▸ Requirement: Leave out the pictures and restate every entry word for word.

_ _ _ _ _ _ _

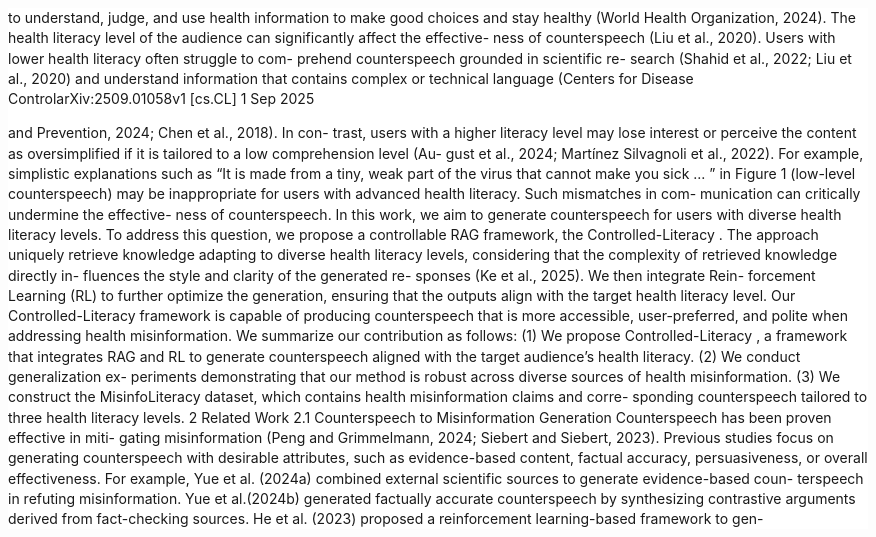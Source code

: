 to understand, judge, and use health information to
make good choices and stay healthy (World Health
Organization, 2024). The health literacy level of
the audience can significantly affect the effective-
ness of counterspeech (Liu et al., 2020). Users
with lower health literacy often struggle to com-
prehend counterspeech grounded in scientific re-
search (Shahid et al., 2022; Liu et al., 2020) and
understand information that contains complex or
technical language (Centers for Disease ControlarXiv:2509.01058v1  [cs.CL]  1 Sep 2025

and Prevention, 2024; Chen et al., 2018). In con-
trast, users with a higher literacy level may lose
interest or perceive the content as oversimplified
if it is tailored to a low comprehension level (Au-
gust et al., 2024; Martínez Silvagnoli et al., 2022).
For example, simplistic explanations such as “It
is made from a tiny, weak part of the virus that
cannot make you sick ... ” in Figure 1 (low-level
counterspeech) may be inappropriate for users with
advanced health literacy. Such mismatches in com-
munication can critically undermine the effective-
ness of counterspeech.
In this work, we aim to generate counterspeech
for users with diverse health literacy levels. To
address this question, we propose a controllable
RAG framework, the Controlled-Literacy . The
approach uniquely retrieve knowledge adapting
to diverse health literacy levels, considering that
the complexity of retrieved knowledge directly in-
fluences the style and clarity of the generated re-
sponses (Ke et al., 2025). We then integrate Rein-
forcement Learning (RL) to further optimize the
generation, ensuring that the outputs align with the
target health literacy level.
Our Controlled-Literacy framework is capable
of producing counterspeech that is more accessible,
user-preferred, and polite when addressing health
misinformation. We summarize our contribution as
follows: (1) We propose Controlled-Literacy , a
framework that integrates RAG and RL to generate
counterspeech aligned with the target audience’s
health literacy. (2) We conduct generalization ex-
periments demonstrating that our method is robust
across diverse sources of health misinformation. (3)
We construct the MisinfoLiteracy dataset, which
contains health misinformation claims and corre-
sponding counterspeech tailored to three health
literacy levels.
2 Related Work
2.1 Counterspeech to Misinformation
Generation
Counterspeech has been proven effective in miti-
gating misinformation (Peng and Grimmelmann,
2024; Siebert and Siebert, 2023). Previous studies
focus on generating counterspeech with desirable
attributes, such as evidence-based content, factual
accuracy, persuasiveness, or overall effectiveness.
For example, Yue et al. (2024a) combined external
scientific sources to generate evidence-based coun-
terspeech in refuting misinformation. Yue et al.(2024b) generated factually accurate counterspeech
by synthesizing contrastive arguments derived from
fact-checking sources. He et al. (2023) proposed
a reinforcement learning-based framework to gen-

_ _ _ _ _ _ _

▸ Solution to the exercise:
Source code

: to understand, judge, and use health information to
make good choices and stay healthy (World Health
Organization, 2024). The health literacy level of
the audience can significantly affect the effective-
ness of counterspeech (Liu et al., 2020). Users
with lower health literacy often struggle to com-
prehend counterspeech grounded in scientific re-
search (Shahid et al., 2022; Liu et al., 2020) and
understand information that contains complex or
technical language (Centers for Disease ControlarXiv:2509.01058v1  [cs.CL]  1 Sep 2025

and Prevention, 2024; Chen et al., 2018). In con-
trast, users with a higher literacy level may lose
interest or perceive the content as oversimplified
if it is tailored to a low comprehension level (Au-
gust et al., 2024; Martínez Silvagnoli et al., 2022).
For example, simplistic explanations such as “It
is made from a tiny, weak part of the virus that
cannot make you sick ... ” in Figure 1 (low-level
counterspeech) may be inappropriate for users with
advanced health literacy. Such mismatches in com-
munication can critically undermine the effective-
ness of counterspeech.
In this work, we aim to generate counterspeech
for users with diverse health literacy levels. To
address this question, we propose a controllable
RAG framework, the Controlled-Literacy . The
approach uniquely retrieve knowledge adapting
to diverse health literacy levels, considering that
the complexity of retrieved knowledge directly in-
fluences the style and clarity of the generated re-
sponses (Ke et al., 2025). We then integrate Rein-
forcement Learning (RL) to further optimize the
generation, ensuring that the outputs align with the
target health literacy level.
Our Controlled-Literacy framework is capable
of producing counterspeech that is more accessible,
user-preferred, and polite when addressing health
misinformation. We summarize our contribution as
follows: (1) We propose Controlled-Literacy , a
framework that integrates RAG and RL to generate
counterspeech aligned with the target audience’s
health literacy. (2) We conduct generalization ex-
periments demonstrating that our method is robust
across diverse sources of health misinformation. (3)
We construct the MisinfoLiteracy dataset, which
contains health misinformation claims and corre-
sponding counterspeech tailored to three health
literacy levels.
2 Related Work
2.1 Counterspeech to Misinformation
Generation
Counterspeech has been proven effective in miti-
gating misinformation (Peng and Grimmelmann,
2024; Siebert and Siebert, 2023). Previous studies
focus on generating counterspeech with desirable
attributes, such as evidence-based content, factual
accuracy, persuasiveness, or overall effectiveness.
For example, Yue et al. (2024a) combined external
scientific sources to generate evidence-based coun-
terspeech in refuting misinformation. Yue et al.(2024b) generated factually accurate counterspeech
by synthesizing contrastive arguments derived from
fact-checking sources. He et al. (2023) proposed
a reinforcement learning-based framework to gen-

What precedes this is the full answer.